◆ Exercise objective ◆
Below are records. Copy every line with "password" in it.

*** Provided data ***

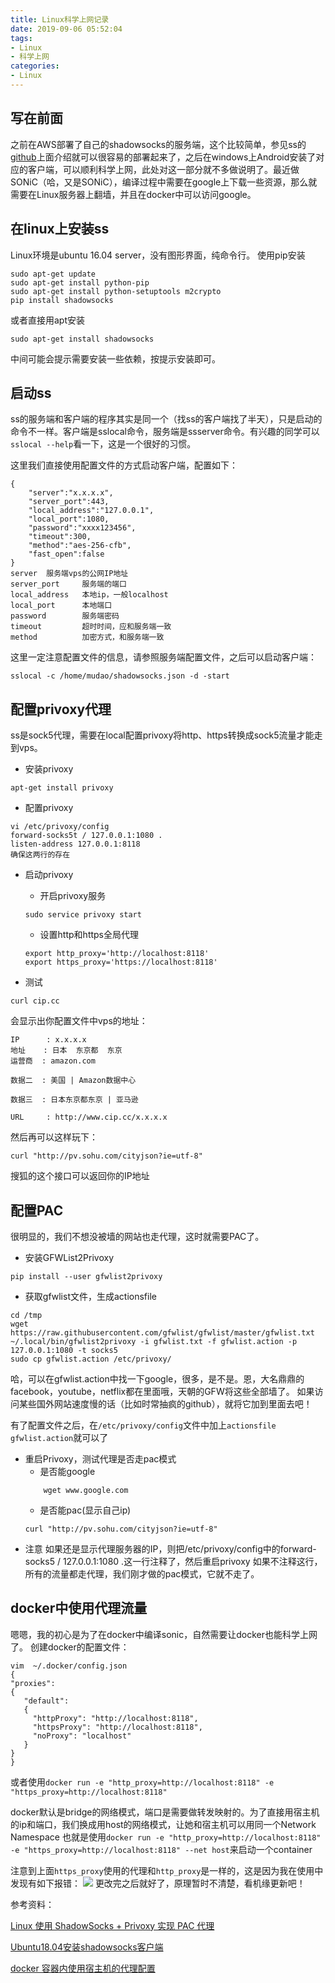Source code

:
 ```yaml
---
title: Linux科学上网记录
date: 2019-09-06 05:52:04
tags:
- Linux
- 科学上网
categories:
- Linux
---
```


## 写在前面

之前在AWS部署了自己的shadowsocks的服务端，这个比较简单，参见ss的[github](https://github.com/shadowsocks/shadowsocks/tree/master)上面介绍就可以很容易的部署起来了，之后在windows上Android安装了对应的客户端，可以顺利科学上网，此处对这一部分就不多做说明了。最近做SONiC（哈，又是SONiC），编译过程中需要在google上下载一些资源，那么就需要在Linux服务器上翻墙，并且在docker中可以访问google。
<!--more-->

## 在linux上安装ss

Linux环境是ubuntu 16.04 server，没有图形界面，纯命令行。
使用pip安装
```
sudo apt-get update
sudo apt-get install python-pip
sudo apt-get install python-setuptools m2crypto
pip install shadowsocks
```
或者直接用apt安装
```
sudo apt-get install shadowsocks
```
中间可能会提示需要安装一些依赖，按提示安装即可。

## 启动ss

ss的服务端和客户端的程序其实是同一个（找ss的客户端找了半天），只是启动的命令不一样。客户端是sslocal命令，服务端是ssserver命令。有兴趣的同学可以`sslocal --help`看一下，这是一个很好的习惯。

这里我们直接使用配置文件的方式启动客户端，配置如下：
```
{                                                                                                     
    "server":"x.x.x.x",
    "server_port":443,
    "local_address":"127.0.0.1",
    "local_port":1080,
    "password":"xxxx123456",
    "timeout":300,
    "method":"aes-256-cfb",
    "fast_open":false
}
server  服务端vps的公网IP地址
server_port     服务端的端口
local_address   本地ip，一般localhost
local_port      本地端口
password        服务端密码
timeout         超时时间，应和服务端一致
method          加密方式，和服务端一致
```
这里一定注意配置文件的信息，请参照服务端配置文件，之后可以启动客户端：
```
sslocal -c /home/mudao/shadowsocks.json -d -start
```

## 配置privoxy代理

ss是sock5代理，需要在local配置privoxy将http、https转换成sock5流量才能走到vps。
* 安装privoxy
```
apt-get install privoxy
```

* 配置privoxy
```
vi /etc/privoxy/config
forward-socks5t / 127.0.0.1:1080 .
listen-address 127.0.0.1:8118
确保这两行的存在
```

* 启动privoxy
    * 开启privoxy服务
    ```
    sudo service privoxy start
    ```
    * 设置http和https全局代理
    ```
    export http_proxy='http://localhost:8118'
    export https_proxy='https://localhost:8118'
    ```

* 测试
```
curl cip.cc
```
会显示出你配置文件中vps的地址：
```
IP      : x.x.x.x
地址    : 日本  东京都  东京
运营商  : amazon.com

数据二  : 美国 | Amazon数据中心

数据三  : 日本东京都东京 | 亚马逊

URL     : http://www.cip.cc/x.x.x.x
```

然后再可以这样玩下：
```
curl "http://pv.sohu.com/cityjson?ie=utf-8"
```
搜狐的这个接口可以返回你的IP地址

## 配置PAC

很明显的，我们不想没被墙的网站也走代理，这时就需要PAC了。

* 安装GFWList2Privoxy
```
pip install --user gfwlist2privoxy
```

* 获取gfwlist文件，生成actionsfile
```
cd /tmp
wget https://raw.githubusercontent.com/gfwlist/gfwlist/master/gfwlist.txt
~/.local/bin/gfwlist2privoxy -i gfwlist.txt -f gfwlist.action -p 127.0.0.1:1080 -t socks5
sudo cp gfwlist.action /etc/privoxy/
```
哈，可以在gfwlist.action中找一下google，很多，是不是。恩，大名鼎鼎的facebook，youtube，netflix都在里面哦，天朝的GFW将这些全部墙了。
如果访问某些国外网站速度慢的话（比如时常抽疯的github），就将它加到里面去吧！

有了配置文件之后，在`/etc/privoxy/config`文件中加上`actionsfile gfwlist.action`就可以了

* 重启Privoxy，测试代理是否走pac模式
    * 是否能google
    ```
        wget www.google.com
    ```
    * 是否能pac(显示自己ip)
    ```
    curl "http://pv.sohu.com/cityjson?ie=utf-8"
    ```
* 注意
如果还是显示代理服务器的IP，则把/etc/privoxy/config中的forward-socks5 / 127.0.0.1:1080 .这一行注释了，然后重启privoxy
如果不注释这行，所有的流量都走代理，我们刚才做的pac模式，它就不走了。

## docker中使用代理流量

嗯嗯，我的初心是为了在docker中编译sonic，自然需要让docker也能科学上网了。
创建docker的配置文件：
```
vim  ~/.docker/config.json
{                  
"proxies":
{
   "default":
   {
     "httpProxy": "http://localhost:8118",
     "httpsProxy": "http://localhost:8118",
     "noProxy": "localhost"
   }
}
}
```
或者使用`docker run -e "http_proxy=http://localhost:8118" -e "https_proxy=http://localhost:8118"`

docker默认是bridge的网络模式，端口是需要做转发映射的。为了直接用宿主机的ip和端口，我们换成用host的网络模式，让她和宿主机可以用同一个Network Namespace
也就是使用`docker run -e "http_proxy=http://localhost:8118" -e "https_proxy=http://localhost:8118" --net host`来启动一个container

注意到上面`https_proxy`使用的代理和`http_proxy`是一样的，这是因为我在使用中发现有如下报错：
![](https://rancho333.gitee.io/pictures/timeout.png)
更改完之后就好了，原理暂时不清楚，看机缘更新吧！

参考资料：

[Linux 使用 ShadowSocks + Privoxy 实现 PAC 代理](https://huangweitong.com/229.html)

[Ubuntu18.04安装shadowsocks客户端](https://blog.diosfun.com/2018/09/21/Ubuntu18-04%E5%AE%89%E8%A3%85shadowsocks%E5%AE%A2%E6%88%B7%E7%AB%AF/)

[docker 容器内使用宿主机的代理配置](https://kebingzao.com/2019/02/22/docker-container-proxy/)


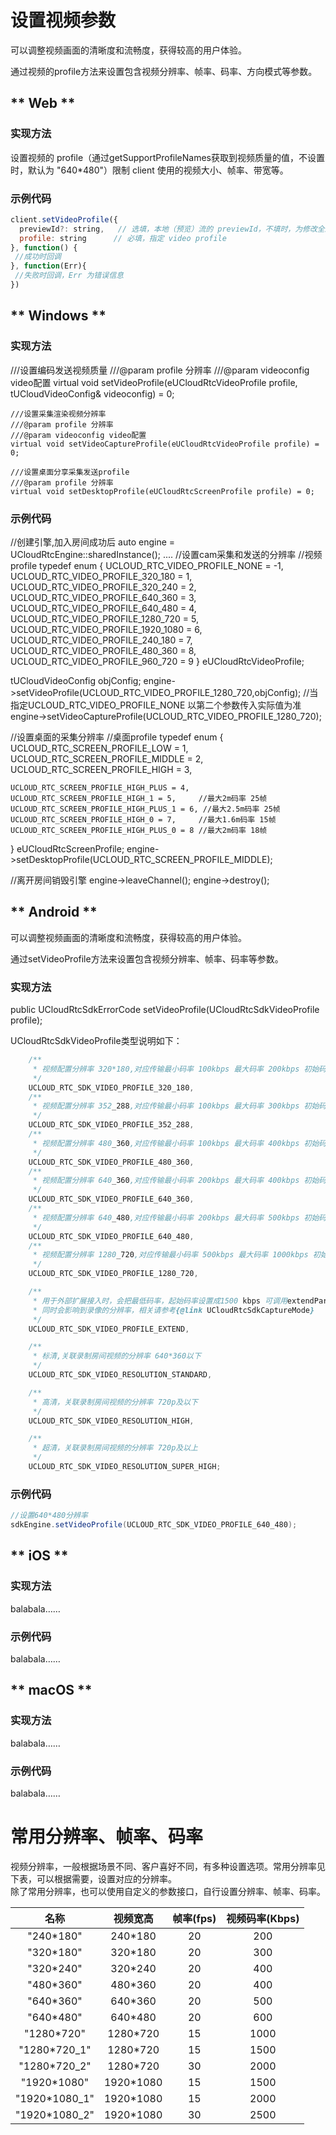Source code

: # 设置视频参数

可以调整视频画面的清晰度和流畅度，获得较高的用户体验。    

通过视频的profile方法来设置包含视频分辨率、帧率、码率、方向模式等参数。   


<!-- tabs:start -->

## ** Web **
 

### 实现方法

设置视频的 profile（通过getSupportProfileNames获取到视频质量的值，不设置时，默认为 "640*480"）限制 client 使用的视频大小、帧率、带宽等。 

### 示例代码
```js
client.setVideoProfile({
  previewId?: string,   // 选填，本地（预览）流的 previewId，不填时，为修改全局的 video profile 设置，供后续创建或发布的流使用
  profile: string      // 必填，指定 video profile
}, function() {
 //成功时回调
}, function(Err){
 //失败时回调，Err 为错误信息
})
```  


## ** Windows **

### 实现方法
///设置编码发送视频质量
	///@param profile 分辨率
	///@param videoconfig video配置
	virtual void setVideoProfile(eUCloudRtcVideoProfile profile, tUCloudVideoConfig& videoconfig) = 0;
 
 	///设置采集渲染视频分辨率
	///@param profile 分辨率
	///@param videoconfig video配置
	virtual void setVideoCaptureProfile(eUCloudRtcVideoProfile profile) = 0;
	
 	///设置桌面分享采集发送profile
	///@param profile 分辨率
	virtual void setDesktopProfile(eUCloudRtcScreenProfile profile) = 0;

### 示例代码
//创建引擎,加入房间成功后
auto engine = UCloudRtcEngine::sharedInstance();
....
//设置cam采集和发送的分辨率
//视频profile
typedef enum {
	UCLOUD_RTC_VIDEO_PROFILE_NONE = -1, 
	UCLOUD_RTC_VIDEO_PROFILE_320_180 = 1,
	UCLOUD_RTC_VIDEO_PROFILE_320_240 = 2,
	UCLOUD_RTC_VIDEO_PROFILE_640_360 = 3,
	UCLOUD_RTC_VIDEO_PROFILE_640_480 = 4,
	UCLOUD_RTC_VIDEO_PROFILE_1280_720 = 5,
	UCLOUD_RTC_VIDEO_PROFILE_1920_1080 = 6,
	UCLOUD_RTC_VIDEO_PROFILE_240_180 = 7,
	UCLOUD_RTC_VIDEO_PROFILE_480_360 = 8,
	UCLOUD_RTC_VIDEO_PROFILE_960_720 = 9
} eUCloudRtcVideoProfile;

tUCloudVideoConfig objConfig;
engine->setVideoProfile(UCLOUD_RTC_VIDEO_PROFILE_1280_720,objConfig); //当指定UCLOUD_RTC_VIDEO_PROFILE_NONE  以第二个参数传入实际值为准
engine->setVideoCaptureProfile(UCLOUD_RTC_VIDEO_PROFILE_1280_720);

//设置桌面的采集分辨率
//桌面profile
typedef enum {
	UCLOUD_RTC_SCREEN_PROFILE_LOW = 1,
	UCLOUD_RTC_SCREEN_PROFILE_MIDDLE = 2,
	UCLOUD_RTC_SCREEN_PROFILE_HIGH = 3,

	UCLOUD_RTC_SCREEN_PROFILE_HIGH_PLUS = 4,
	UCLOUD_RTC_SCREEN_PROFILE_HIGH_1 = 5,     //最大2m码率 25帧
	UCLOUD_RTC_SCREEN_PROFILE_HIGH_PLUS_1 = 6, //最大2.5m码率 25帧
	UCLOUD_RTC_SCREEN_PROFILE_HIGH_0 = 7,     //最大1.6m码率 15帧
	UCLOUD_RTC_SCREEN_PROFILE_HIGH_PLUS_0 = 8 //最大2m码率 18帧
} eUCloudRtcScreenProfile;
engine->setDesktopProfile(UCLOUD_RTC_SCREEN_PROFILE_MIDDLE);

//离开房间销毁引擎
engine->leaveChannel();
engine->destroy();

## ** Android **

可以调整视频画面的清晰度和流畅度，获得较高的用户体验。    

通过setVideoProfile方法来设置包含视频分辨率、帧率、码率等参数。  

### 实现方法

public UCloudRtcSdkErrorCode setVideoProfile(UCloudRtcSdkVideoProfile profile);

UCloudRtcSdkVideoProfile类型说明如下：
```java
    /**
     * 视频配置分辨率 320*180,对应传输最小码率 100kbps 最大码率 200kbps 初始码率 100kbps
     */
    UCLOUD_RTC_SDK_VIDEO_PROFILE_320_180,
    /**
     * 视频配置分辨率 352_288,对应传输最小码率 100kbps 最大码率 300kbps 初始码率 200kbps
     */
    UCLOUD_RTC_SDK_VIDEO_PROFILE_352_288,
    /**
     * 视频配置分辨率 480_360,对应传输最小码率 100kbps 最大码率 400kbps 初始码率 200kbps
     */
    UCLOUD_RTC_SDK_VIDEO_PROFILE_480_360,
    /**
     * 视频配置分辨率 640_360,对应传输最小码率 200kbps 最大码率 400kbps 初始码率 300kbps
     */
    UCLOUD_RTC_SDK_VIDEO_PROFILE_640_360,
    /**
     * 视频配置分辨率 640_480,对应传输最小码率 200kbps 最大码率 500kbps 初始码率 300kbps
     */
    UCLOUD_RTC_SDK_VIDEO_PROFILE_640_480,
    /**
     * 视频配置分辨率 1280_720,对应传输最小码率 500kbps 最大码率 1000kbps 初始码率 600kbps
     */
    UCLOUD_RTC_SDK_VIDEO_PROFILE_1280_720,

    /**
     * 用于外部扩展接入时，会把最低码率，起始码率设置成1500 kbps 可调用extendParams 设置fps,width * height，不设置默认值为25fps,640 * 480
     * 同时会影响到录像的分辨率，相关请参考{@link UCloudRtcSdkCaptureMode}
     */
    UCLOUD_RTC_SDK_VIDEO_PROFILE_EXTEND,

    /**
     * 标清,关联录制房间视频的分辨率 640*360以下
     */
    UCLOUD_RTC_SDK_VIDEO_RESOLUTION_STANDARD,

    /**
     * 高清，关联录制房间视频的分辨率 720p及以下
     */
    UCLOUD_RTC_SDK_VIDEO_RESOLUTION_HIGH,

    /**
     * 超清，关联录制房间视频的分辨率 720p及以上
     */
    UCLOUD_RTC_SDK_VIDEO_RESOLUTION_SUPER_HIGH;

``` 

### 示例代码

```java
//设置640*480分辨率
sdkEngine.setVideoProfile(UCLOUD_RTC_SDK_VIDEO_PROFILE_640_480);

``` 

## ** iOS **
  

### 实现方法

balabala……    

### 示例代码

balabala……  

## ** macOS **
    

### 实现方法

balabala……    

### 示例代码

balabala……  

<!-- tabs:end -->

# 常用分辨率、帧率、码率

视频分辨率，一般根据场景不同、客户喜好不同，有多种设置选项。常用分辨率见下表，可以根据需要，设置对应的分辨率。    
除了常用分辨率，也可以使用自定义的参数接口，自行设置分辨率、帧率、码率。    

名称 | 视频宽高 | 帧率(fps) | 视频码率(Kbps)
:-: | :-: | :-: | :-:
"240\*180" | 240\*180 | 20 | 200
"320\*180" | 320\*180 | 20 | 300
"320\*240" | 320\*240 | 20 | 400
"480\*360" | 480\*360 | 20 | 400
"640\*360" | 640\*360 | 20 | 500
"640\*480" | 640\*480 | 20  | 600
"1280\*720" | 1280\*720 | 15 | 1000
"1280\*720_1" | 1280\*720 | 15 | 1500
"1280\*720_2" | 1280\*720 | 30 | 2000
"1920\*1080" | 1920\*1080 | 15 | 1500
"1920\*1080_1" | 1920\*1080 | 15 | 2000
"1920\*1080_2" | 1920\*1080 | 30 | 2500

*** End of Provided data ***

◆ Task response ◆
    "password":"xxxx123456",
password        服务端密码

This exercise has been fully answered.